As the director of “Blue Velvet” and “Twin Peaks” said in a “Spiegel” interview from 1997, the band’s management kept sending him songs long before filming began. The musicians were not only fans of the intricate, surrealistic and, above all, drastic films by the American, who wrote cinema history directly with his debut, the midnight film “Eraserhead”, but they also found his suggestive screen visions to be the ideal breeding ground for their muscular sounds and those of Singer Lindemann burned characters in their lyrics.

Lynch in the “Spiegel” interview: “The band has been sending me their CDs for years. I never listened to them. But then I happened to put her last album on – and it was just what I needed for ‘Lost Highway’.” What’s more, the entire film crew suddenly went crazy about the music when it played to Lynch on set and used it. Hundreds of CDs had to be reordered from Germany so that everyone could hear them. Actually, Rammstein wanted Lynch to just shoot a music video with them, but that didn’t happen. The impact of the songs in the labyrinthine drama of a man losing his mind and literally jumping out of his skin could not have been more intense. Rammstein were suddenly internationally known.

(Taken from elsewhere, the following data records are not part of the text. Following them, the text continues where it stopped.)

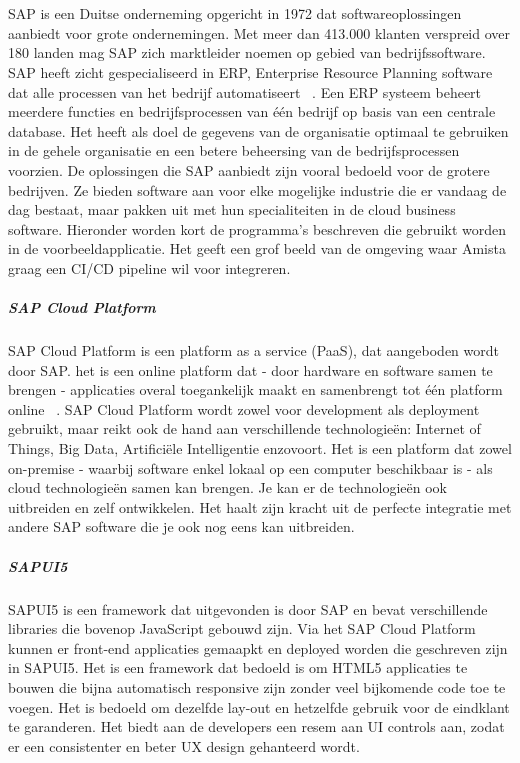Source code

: \chapter{}
\label{ch:sap}
SAP is een Duitse onderneming opgericht in 1972 dat softwareoplossingen aanbiedt voor grote ondernemingen. Met meer dan 413.000 klanten verspreid over 180 landen mag SAP zich marktleider noemen op gebied van bedrijfssoftware.
SAP heeft zicht gespecialiseerd in ERP, Enterprise Resource Planning software dat alle processen van het bedrijf automatiseert ~\autocite{SAPERP2019}. Een ERP systeem beheert meerdere functies en bedrijfsprocessen van één bedrijf op basis van een centrale database. Het heeft als doel de gegevens van de organisatie optimaal te gebruiken in de gehele organisatie en een betere beheersing van de bedrijfsprocessen voorzien.
De oplossingen die SAP aanbiedt zijn vooral bedoeld voor de grotere bedrijven. Ze bieden software aan voor elke mogelijke industrie die er vandaag de dag bestaat, maar pakken uit met hun specialiteiten in de cloud business software.
Hieronder worden kort de programma's beschreven die gebruikt worden in de voorbeeldapplicatie. Het geeft een grof beeld van de omgeving waar Amista graag een CI/CD pipeline wil voor integreren.

    \paragraph{SAP Cloud Platform}
    SAP Cloud Platform is een platform as a service (PaaS), dat aangeboden wordt door SAP. het is een online platform dat - door hardware en software samen te brengen - applicaties overal toegankelijk maakt en samenbrengt tot één platform online ~\autocite{SAPSE2018}.
    SAP Cloud Platform wordt zowel voor development als deployment gebruikt, maar reikt ook de hand aan verschillende technologieën: Internet of Things, Big Data, Artificiële Intelligentie enzovoort. Het is een platform dat zowel on-premise - waarbij software enkel lokaal op een computer beschikbaar is - als cloud technologieën samen kan brengen. Je kan er de technologieën ook uitbreiden en zelf ontwikkelen. Het haalt zijn kracht uit de perfecte integratie met andere SAP software die je ook nog eens kan uitbreiden.
    
    \paragraph{SAPUI5}
    SAPUI5 is een framework dat uitgevonden is door SAP en bevat verschillende libraries die bovenop JavaScript gebouwd zijn. Via het SAP Cloud Platform kunnen er front-end applicaties gemaapkt en deployed worden die geschreven zijn in SAPUI5. Het is een framework dat bedoeld is om HTML5 applicaties te bouwen die bijna automatisch responsive zijn zonder veel bijkomende code toe te voegen.
    Het is bedoeld om dezelfde lay-out en hetzelfde gebruik voor de eindklant te garanderen. Het biedt aan de developers een resem aan UI controls aan, zodat er een consistenter en beter UX design gehanteerd wordt.~\autocite{SAPSEa}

https://www.youtube.com/watch?v=r2BOZU1I3Ds

Not bad for a formation whose musical roots lay in the underground of the GDR, which played ironically with romantic catchphrases and Germanic symbols, while also cleverly handling fascist tricks and punk rhetoric, which should basically be mutually exclusive, but yes – as it sometimes goes in popular culture, as if it were almost some kind of chemical compound – amalgamating in a devilish way.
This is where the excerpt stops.